2. Interposto recurso para o Tribunal da Relação de Lisboa, foi o mesmo rejeitado por extemporaneidade. Interposto recurso desta decisão para o Supremo Tribunal de Justiça, o mesmo não foi admitido com fundamento na alínea c) do n.º 1 do artigo 400.º do Código de Processo Penal.
Este despacho de não admissão foi objeto de reclamação para o Supremo Tribunal de Justiça. A reclamante sustentou então, entre o mais, o seguinte:
«A reclamante perfilha o entendimento, em conformidade com o alegado na motivação do recurso interposto para o Supremo Tribunal de Justiça, que o assunto aqui em causa traz à colação a aplicação da Lei n.º 20/2013, de 21 de Fevereiro, vigente a partir de 23 de Março de 2013, que veio acabar com a diferença de prazos (20 dias para recursos a versar apenas questões de direito e 30 dias para recursos que impugnassem a matéria de facto), estabelecendo um prazo único de 30 dias, conforme reza o artº. 411º nº 1 do Código de Processo Penal.
A 20ª alteração ao CPP, contida na Lei n.º 20/2013, de 21 de Fevereiro, que entrou em vigor 30 dias depois (art.º4º dessa Lei) ou seja, que se encontrava já em vigor à data da prolação do douto acórdão do Tribunal da Relação de Lisboa, veio resolver definitivamente as questões a que acima se aludiu entre a delimitação das questões de direito e das questões de facto e do modo como essa delimitação se refletia na lei processual penal.

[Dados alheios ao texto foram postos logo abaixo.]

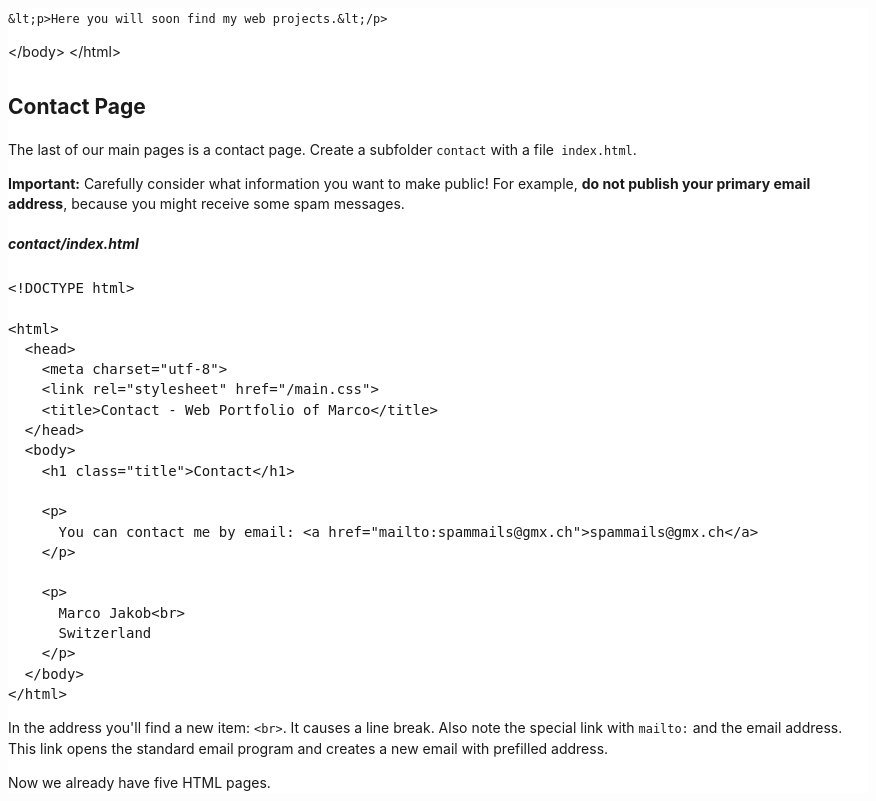     &lt;p>Here you will soon find my web projects.&lt;/p>

  &lt;/body>
&lt;/html>
</pre>


## Contact Page

The last of our main pages is a contact page. Create a subfolder `contact` with a file` index.html`.

<div class="alert alert-danger">
  <strong>Important:</strong> Carefully consider what information you want to make public! For example, <strong>do not publish your primary email address</strong>, because you might receive some spam messages.
</div>


##### contact/index.html

<pre class="prettyprint lang-html">
&lt;!DOCTYPE html>

&lt;html>
  &lt;head>
    &lt;meta charset="utf-8">
    &lt;link rel="stylesheet" href="/main.css">
    &lt;title>Contact - Web Portfolio of Marco&lt;/title>
  &lt;/head>
  &lt;body>
    &lt;h1 class="title">Contact&lt;/h1>

    &lt;p>
      You can contact me by email: &lt;a href="mailto:spammails@gmx.ch">spammails@gmx.ch&lt;/a>
    &lt;/p>

    &lt;p>
      Marco Jakob&lt;br>
      Switzerland
    &lt;/p>
  &lt;/body>
&lt;/html>
</pre>

In the address you'll find a new item: `<br>`. It causes a line break. Also note the special link with `mailto:` and the email address. This link opens the standard email program and creates a new email with prefilled address.

Now we already have five HTML pages.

Assim, na redação que o artº 2º da aludida Lei n.º 20/2013 conferiu ao art.º 411º, o prazo para a interposição de recurso é de 30 dias (n.º 1) e, consequentemente, revogou o n.º 4 desse artigo, o que significa que o prazo é o mesmo para o recurso cujo objeto seja a discussão da prova e para o que o não seja, pondo desse modo fim às inúmeras controvérsias.
Procedeu ainda o mesmo art.º 2º identificado no parágrafo anterior à revogação do n.º 3 do artº 412º do CPP, precisamente a norma que fazia a distinção entre matéria de facto e de direito.

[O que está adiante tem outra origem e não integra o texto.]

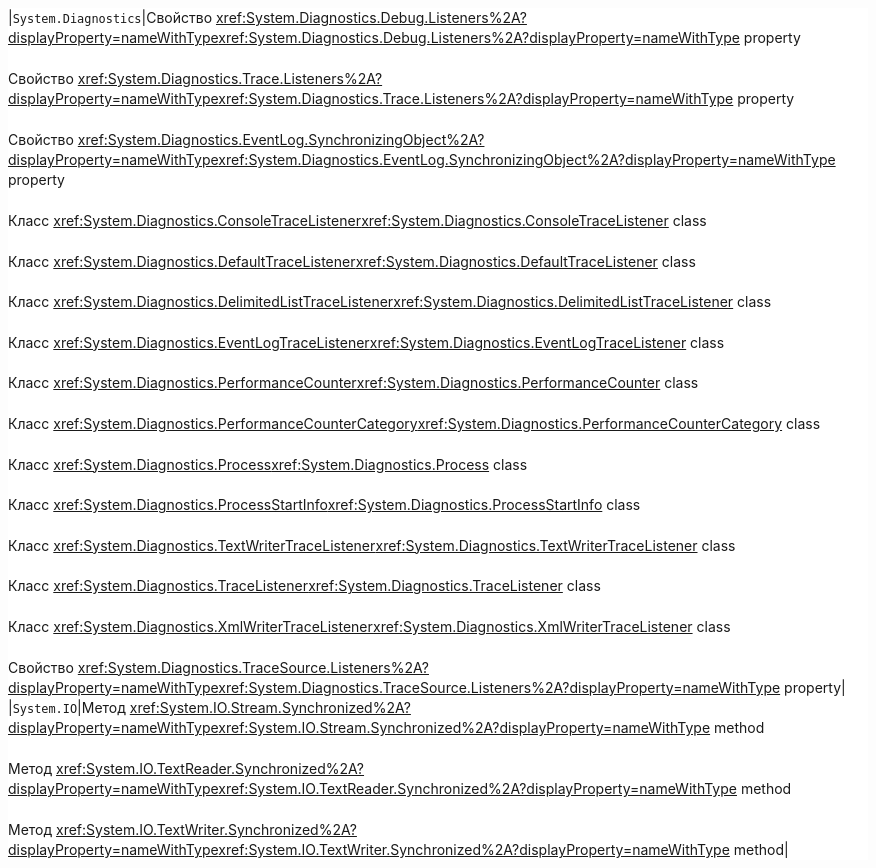 |`System.Diagnostics`|<span data-ttu-id="9d1aa-259">Свойство <xref:System.Diagnostics.Debug.Listeners%2A?displayProperty=nameWithType></span><span class="sxs-lookup"><span data-stu-id="9d1aa-259"><xref:System.Diagnostics.Debug.Listeners%2A?displayProperty=nameWithType> property</span></span><br /><br /> <span data-ttu-id="9d1aa-260">Свойство <xref:System.Diagnostics.Trace.Listeners%2A?displayProperty=nameWithType></span><span class="sxs-lookup"><span data-stu-id="9d1aa-260"><xref:System.Diagnostics.Trace.Listeners%2A?displayProperty=nameWithType> property</span></span><br /><br /> <span data-ttu-id="9d1aa-261">Свойство <xref:System.Diagnostics.EventLog.SynchronizingObject%2A?displayProperty=nameWithType></span><span class="sxs-lookup"><span data-stu-id="9d1aa-261"><xref:System.Diagnostics.EventLog.SynchronizingObject%2A?displayProperty=nameWithType> property</span></span><br /><br /> <span data-ttu-id="9d1aa-262">Класс <xref:System.Diagnostics.ConsoleTraceListener></span><span class="sxs-lookup"><span data-stu-id="9d1aa-262"><xref:System.Diagnostics.ConsoleTraceListener> class</span></span><br /><br /> <span data-ttu-id="9d1aa-263">Класс <xref:System.Diagnostics.DefaultTraceListener></span><span class="sxs-lookup"><span data-stu-id="9d1aa-263"><xref:System.Diagnostics.DefaultTraceListener> class</span></span><br /><br /> <span data-ttu-id="9d1aa-264">Класс <xref:System.Diagnostics.DelimitedListTraceListener></span><span class="sxs-lookup"><span data-stu-id="9d1aa-264"><xref:System.Diagnostics.DelimitedListTraceListener> class</span></span><br /><br /> <span data-ttu-id="9d1aa-265">Класс <xref:System.Diagnostics.EventLogTraceListener></span><span class="sxs-lookup"><span data-stu-id="9d1aa-265"><xref:System.Diagnostics.EventLogTraceListener> class</span></span><br /><br /> <span data-ttu-id="9d1aa-266">Класс <xref:System.Diagnostics.PerformanceCounter></span><span class="sxs-lookup"><span data-stu-id="9d1aa-266"><xref:System.Diagnostics.PerformanceCounter> class</span></span><br /><br /> <span data-ttu-id="9d1aa-267">Класс <xref:System.Diagnostics.PerformanceCounterCategory></span><span class="sxs-lookup"><span data-stu-id="9d1aa-267"><xref:System.Diagnostics.PerformanceCounterCategory> class</span></span><br /><br /> <span data-ttu-id="9d1aa-268">Класс <xref:System.Diagnostics.Process></span><span class="sxs-lookup"><span data-stu-id="9d1aa-268"><xref:System.Diagnostics.Process> class</span></span><br /><br /> <span data-ttu-id="9d1aa-269">Класс <xref:System.Diagnostics.ProcessStartInfo></span><span class="sxs-lookup"><span data-stu-id="9d1aa-269"><xref:System.Diagnostics.ProcessStartInfo> class</span></span><br /><br /> <span data-ttu-id="9d1aa-270">Класс <xref:System.Diagnostics.TextWriterTraceListener></span><span class="sxs-lookup"><span data-stu-id="9d1aa-270"><xref:System.Diagnostics.TextWriterTraceListener> class</span></span><br /><br /> <span data-ttu-id="9d1aa-271">Класс <xref:System.Diagnostics.TraceListener></span><span class="sxs-lookup"><span data-stu-id="9d1aa-271"><xref:System.Diagnostics.TraceListener> class</span></span><br /><br /> <span data-ttu-id="9d1aa-272">Класс <xref:System.Diagnostics.XmlWriterTraceListener></span><span class="sxs-lookup"><span data-stu-id="9d1aa-272"><xref:System.Diagnostics.XmlWriterTraceListener> class</span></span><br /><br /> <span data-ttu-id="9d1aa-273">Свойство <xref:System.Diagnostics.TraceSource.Listeners%2A?displayProperty=nameWithType></span><span class="sxs-lookup"><span data-stu-id="9d1aa-273"><xref:System.Diagnostics.TraceSource.Listeners%2A?displayProperty=nameWithType> property</span></span>|  
|`System.IO`|<span data-ttu-id="9d1aa-274">Метод <xref:System.IO.Stream.Synchronized%2A?displayProperty=nameWithType></span><span class="sxs-lookup"><span data-stu-id="9d1aa-274"><xref:System.IO.Stream.Synchronized%2A?displayProperty=nameWithType> method</span></span><br /><br /> <span data-ttu-id="9d1aa-275">Метод <xref:System.IO.TextReader.Synchronized%2A?displayProperty=nameWithType></span><span class="sxs-lookup"><span data-stu-id="9d1aa-275"><xref:System.IO.TextReader.Synchronized%2A?displayProperty=nameWithType> method</span></span><br /><br /> <span data-ttu-id="9d1aa-276">Метод <xref:System.IO.TextWriter.Synchronized%2A?displayProperty=nameWithType></span><span class="sxs-lookup"><span data-stu-id="9d1aa-276"><xref:System.IO.TextWriter.Synchronized%2A?displayProperty=nameWithType> method</span></span>|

A decisão de que se recorre contida no já mencionado acórdão tem a data de 20 de Junho, pelo que nos termos do disposto no art.º 5º do CPP era-lhe aplicável a nova lei, não se justificando assim que a mesma se encontra ainda fundada nas normas expressamente revogadas pela Lei n.º 20/2013.
De facto, o n.º1 deste art.º 5º contém o princípio geral da aplicabilidade da lei processual penal: aplicação imediata. O seu n.º 2 consagra as exceções a este princípio, mas que não são obviamente aplicáveis ao caso em apreço, por interpretação a contrario.
Este é o entendimento firmado na jurisprudência, como pode constatar-se pela leitura do Acórdão do Supremo Tribunal de Justiça para fixação de jurisprudência, de 17 de Janeiro de 2013, publicado no DR, 1 série, n.º 33, de 15 de Fevereiro de 2013, do qual transcrevemos o seguinte: Este preceito (referindo-se ao artº 5º do CPP) estabelece a regra tempus regit actum: a lei processual penal é aplicada a todos os atos processuais praticados a partir da sua entrada em vigor, salvaguardando-se os atos até então realizados, os quais mantêm plena validade (só assim não acontecendo em relação às normas processuais penais de natureza substantiva).
É princípio pacificamente admitido que as leis de processo são de aplicação imediata, no tocante aos atos e termos a realizar a partir da data em que a lei nova começou a vigorar.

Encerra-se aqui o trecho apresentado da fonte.